/---

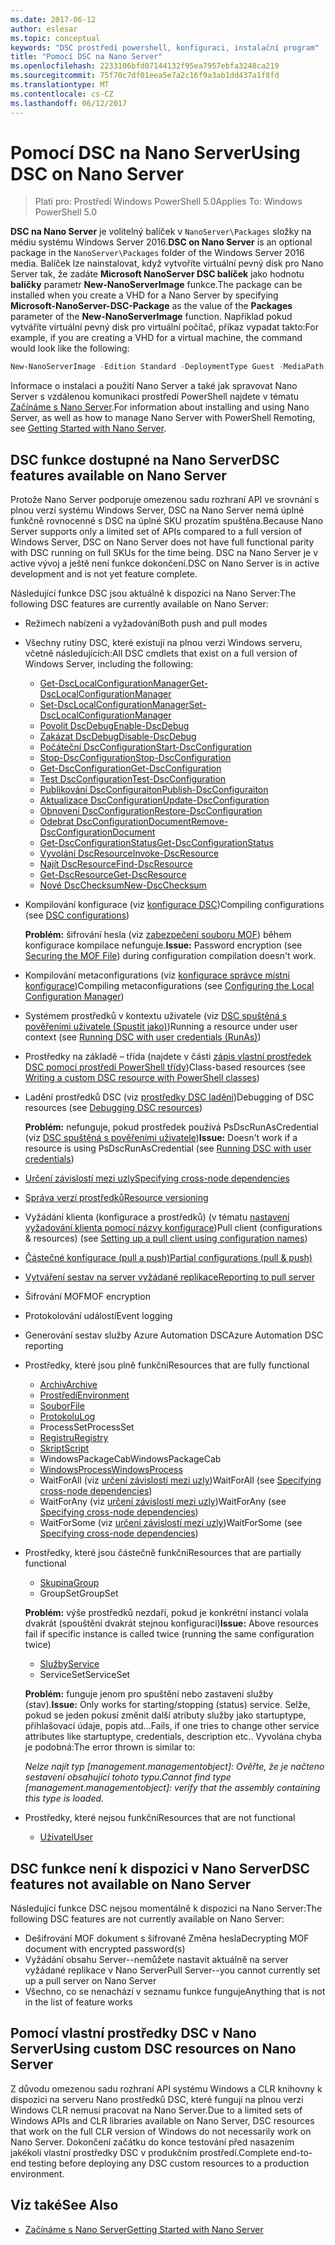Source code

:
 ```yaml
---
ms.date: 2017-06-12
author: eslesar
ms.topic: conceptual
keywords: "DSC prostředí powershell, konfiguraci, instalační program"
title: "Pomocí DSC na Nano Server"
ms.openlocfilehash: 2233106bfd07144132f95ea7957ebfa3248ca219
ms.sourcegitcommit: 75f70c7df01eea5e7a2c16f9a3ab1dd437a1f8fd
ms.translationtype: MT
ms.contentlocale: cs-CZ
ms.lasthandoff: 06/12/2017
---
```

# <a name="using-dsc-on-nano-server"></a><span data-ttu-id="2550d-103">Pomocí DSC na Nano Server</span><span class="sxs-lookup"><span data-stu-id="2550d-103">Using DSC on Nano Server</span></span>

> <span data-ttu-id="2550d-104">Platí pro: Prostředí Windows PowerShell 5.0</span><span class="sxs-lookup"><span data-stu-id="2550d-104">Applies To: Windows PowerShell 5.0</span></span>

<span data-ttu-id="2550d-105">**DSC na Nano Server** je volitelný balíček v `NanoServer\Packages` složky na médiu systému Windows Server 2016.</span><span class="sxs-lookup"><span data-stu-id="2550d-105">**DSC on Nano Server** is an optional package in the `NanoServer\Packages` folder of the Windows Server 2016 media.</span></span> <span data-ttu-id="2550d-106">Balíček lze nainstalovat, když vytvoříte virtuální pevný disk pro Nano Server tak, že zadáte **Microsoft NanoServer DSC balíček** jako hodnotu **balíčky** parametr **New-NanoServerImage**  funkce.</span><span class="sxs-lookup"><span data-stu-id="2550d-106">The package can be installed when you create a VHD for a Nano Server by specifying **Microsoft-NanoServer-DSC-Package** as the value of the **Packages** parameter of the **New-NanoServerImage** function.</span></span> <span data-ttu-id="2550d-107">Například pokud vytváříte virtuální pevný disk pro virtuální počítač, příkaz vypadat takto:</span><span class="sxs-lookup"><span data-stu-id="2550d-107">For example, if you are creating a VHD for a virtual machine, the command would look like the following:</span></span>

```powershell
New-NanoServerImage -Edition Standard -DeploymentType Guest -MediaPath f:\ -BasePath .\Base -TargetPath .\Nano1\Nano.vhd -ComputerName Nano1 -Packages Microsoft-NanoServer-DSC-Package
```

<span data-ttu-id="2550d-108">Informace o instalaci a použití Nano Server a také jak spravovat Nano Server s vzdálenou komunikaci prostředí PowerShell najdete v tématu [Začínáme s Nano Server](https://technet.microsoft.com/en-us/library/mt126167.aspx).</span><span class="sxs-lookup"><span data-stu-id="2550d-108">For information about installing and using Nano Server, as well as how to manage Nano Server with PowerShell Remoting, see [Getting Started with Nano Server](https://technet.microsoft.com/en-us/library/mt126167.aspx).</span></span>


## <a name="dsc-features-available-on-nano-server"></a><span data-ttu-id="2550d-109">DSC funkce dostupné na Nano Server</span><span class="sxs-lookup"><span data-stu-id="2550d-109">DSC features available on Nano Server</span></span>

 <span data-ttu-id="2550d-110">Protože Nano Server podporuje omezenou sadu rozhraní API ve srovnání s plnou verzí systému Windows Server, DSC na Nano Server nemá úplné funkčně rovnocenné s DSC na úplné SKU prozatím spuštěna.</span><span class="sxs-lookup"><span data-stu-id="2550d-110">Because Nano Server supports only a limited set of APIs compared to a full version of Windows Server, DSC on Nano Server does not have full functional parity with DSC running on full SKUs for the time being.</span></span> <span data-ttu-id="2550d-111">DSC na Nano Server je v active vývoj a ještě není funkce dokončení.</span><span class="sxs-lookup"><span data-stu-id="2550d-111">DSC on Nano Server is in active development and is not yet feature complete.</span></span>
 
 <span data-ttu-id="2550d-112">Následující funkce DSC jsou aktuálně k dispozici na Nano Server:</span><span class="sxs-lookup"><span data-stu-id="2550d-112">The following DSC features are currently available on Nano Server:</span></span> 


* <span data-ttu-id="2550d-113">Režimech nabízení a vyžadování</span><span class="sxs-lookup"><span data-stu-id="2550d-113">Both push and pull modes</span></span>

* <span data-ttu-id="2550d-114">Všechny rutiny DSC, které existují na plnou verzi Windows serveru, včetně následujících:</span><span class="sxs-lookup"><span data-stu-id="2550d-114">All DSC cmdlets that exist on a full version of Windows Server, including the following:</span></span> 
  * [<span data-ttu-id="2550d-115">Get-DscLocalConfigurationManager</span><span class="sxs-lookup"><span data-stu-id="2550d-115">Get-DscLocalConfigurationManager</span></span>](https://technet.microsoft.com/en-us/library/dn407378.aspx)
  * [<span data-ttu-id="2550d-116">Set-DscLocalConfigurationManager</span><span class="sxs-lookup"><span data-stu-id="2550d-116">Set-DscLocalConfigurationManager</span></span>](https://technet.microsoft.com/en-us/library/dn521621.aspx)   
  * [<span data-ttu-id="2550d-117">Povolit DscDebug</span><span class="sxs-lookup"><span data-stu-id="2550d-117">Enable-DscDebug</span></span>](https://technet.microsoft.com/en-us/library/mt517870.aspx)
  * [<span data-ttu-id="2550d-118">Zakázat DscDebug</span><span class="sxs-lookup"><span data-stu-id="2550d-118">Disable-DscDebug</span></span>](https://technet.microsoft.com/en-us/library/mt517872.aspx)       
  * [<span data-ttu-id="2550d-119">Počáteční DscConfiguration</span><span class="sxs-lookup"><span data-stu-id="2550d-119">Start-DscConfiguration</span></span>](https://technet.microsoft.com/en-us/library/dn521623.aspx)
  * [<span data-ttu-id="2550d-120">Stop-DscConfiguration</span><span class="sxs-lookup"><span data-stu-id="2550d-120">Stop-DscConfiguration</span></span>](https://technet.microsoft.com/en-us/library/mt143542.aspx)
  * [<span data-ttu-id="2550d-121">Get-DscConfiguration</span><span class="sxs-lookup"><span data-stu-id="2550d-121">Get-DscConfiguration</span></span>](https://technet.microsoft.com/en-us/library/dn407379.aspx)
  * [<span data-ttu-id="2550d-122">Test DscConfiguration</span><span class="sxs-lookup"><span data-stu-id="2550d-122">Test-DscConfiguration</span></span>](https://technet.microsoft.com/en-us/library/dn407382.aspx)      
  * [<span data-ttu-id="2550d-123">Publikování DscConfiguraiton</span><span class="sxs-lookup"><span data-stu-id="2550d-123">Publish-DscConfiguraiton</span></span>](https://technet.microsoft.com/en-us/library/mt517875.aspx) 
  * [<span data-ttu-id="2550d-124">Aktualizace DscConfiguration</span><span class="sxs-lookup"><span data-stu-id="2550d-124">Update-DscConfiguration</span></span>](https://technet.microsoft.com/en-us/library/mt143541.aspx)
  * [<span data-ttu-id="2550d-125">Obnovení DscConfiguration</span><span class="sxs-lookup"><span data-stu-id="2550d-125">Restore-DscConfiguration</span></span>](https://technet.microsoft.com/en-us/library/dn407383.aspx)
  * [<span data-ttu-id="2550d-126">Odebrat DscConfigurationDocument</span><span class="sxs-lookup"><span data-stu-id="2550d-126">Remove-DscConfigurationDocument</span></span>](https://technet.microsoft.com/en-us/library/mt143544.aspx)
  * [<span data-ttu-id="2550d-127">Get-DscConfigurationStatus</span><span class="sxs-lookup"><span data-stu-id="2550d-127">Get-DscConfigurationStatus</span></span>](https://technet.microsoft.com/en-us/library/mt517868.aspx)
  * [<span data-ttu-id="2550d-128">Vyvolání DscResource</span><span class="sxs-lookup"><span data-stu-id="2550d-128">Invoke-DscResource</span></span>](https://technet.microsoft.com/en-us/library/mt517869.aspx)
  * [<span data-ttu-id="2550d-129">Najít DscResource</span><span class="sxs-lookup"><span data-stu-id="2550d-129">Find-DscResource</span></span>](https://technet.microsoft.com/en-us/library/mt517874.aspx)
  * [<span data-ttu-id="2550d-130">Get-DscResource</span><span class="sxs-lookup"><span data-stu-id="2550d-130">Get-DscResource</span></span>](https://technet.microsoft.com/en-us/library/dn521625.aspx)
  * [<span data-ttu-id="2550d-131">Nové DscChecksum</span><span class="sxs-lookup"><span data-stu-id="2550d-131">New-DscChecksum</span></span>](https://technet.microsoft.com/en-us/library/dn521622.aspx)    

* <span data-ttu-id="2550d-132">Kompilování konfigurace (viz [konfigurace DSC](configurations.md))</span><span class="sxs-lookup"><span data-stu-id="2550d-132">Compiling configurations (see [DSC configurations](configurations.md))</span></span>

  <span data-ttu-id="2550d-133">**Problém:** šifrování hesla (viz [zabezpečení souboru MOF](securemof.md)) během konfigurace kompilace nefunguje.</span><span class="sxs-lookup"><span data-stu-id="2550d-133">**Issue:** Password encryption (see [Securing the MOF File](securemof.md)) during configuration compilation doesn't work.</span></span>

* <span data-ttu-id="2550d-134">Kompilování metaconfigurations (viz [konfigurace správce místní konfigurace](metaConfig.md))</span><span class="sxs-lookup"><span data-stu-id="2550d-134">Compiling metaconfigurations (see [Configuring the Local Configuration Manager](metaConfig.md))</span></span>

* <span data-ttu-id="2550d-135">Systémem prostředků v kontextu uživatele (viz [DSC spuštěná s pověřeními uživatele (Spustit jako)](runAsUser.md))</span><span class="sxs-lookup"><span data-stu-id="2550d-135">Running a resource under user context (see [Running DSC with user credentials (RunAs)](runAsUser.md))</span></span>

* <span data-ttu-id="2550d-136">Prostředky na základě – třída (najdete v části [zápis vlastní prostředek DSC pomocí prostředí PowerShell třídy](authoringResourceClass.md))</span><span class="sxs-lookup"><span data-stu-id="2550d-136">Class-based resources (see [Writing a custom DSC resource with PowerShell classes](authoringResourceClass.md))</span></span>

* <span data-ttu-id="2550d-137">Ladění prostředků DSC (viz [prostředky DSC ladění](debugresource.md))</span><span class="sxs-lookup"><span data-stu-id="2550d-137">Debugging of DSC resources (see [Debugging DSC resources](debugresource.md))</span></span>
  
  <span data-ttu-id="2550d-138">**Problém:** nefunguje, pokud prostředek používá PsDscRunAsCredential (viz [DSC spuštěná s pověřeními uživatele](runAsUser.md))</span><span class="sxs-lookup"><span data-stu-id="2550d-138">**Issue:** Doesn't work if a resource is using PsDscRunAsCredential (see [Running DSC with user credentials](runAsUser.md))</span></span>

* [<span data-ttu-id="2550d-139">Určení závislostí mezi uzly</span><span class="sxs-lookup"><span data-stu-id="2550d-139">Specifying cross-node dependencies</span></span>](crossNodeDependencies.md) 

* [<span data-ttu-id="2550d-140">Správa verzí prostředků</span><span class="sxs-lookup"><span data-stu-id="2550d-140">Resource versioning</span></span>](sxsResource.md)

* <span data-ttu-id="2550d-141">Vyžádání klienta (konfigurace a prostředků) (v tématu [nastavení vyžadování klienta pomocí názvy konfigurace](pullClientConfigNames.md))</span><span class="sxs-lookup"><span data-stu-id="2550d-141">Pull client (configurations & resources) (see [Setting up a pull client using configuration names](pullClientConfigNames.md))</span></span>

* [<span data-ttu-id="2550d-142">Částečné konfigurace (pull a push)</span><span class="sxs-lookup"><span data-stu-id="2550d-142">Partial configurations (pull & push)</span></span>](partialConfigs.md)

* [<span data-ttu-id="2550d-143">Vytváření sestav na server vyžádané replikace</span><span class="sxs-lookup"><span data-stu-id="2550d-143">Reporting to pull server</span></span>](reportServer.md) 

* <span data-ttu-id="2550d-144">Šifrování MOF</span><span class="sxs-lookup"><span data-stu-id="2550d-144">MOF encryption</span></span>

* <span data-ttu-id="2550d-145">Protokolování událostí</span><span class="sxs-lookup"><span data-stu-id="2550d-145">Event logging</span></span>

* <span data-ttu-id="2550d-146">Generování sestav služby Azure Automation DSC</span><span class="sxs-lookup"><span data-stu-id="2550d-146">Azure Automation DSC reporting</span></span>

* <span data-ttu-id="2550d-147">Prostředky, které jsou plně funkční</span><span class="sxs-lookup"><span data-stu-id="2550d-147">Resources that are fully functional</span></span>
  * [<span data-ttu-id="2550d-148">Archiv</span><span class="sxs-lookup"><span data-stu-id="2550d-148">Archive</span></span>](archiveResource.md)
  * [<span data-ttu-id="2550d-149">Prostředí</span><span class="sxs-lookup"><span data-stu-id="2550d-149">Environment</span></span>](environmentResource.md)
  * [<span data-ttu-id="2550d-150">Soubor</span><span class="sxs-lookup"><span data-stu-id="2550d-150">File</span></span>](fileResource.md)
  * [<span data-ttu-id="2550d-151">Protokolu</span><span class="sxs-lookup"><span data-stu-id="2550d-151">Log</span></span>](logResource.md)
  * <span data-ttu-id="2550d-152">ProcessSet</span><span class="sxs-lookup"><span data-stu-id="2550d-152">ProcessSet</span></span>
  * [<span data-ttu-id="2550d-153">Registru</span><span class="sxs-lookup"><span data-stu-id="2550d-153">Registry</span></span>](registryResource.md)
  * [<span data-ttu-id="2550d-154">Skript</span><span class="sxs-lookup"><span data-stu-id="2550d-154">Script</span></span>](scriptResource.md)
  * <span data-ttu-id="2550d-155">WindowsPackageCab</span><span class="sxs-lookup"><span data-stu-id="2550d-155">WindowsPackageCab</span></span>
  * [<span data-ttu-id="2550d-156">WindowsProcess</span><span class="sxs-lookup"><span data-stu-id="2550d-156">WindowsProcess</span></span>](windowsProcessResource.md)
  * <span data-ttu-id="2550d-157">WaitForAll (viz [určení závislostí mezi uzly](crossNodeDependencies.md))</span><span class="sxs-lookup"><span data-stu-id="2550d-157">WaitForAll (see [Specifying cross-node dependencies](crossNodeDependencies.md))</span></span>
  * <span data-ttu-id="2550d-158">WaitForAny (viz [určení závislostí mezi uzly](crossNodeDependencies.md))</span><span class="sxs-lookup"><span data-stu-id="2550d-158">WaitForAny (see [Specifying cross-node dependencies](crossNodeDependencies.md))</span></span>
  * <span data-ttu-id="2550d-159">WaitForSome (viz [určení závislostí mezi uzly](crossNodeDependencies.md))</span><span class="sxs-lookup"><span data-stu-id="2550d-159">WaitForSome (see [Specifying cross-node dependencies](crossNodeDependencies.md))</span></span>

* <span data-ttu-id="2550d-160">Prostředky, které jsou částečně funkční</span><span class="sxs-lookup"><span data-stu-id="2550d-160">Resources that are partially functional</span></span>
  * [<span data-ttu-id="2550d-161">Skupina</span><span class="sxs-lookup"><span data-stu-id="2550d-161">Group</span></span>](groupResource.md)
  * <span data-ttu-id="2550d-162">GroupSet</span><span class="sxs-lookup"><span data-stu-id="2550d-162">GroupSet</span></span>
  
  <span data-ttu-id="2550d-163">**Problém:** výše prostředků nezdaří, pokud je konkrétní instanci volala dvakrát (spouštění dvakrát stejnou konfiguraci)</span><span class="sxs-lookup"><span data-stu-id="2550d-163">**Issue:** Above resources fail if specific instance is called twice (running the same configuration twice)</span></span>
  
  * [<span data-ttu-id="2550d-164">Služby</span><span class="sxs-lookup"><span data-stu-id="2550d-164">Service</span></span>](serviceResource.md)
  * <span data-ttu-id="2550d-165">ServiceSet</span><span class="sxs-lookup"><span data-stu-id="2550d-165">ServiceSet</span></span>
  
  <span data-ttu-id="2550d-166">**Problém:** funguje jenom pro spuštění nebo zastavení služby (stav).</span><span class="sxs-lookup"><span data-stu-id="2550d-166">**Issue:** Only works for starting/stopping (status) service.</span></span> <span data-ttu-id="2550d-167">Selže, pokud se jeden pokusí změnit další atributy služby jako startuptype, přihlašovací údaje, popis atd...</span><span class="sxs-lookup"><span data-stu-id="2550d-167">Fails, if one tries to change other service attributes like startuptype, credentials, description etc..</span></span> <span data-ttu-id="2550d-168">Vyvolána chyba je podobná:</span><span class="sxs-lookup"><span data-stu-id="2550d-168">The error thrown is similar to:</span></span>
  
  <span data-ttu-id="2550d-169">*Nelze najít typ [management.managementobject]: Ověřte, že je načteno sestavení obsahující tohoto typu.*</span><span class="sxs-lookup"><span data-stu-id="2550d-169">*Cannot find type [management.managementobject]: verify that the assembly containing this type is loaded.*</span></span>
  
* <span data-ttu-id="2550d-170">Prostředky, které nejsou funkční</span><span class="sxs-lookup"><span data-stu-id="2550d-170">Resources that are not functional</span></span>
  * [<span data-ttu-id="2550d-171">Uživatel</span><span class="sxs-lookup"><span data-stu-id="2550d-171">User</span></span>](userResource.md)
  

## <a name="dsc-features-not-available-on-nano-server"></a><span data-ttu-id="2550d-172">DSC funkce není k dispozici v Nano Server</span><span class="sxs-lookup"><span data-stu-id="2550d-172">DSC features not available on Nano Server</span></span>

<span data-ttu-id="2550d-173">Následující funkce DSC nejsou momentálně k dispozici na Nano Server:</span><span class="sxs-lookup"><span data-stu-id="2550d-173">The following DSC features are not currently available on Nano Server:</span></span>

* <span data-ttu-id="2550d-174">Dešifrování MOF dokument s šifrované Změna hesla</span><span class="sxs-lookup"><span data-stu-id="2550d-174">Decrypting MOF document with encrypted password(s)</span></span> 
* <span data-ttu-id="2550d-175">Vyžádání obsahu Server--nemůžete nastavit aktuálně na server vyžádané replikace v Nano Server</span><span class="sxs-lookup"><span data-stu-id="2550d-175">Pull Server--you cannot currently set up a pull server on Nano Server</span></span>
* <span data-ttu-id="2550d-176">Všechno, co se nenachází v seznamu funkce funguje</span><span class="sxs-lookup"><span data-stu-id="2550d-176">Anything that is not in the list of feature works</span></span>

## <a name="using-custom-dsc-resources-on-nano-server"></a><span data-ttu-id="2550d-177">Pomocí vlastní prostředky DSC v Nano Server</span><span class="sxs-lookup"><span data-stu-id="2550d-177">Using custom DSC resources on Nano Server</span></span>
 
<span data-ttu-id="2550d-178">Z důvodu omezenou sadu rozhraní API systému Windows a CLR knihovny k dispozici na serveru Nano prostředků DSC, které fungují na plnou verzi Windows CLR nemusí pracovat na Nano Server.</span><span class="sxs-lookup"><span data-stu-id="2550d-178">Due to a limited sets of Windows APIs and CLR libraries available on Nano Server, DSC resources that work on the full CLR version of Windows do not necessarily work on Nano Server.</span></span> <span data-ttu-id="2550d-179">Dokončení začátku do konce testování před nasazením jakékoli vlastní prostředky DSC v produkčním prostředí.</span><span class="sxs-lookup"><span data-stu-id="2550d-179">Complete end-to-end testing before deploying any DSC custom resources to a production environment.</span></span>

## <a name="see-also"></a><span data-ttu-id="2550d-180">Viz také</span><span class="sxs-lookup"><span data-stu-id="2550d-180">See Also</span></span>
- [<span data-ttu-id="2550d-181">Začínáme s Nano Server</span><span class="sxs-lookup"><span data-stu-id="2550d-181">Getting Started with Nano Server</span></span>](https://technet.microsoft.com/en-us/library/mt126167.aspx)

\---

Activity. Using the material above, work out how many lines contain the string "runAsUser". Give that number alone.

Exercise solution. 2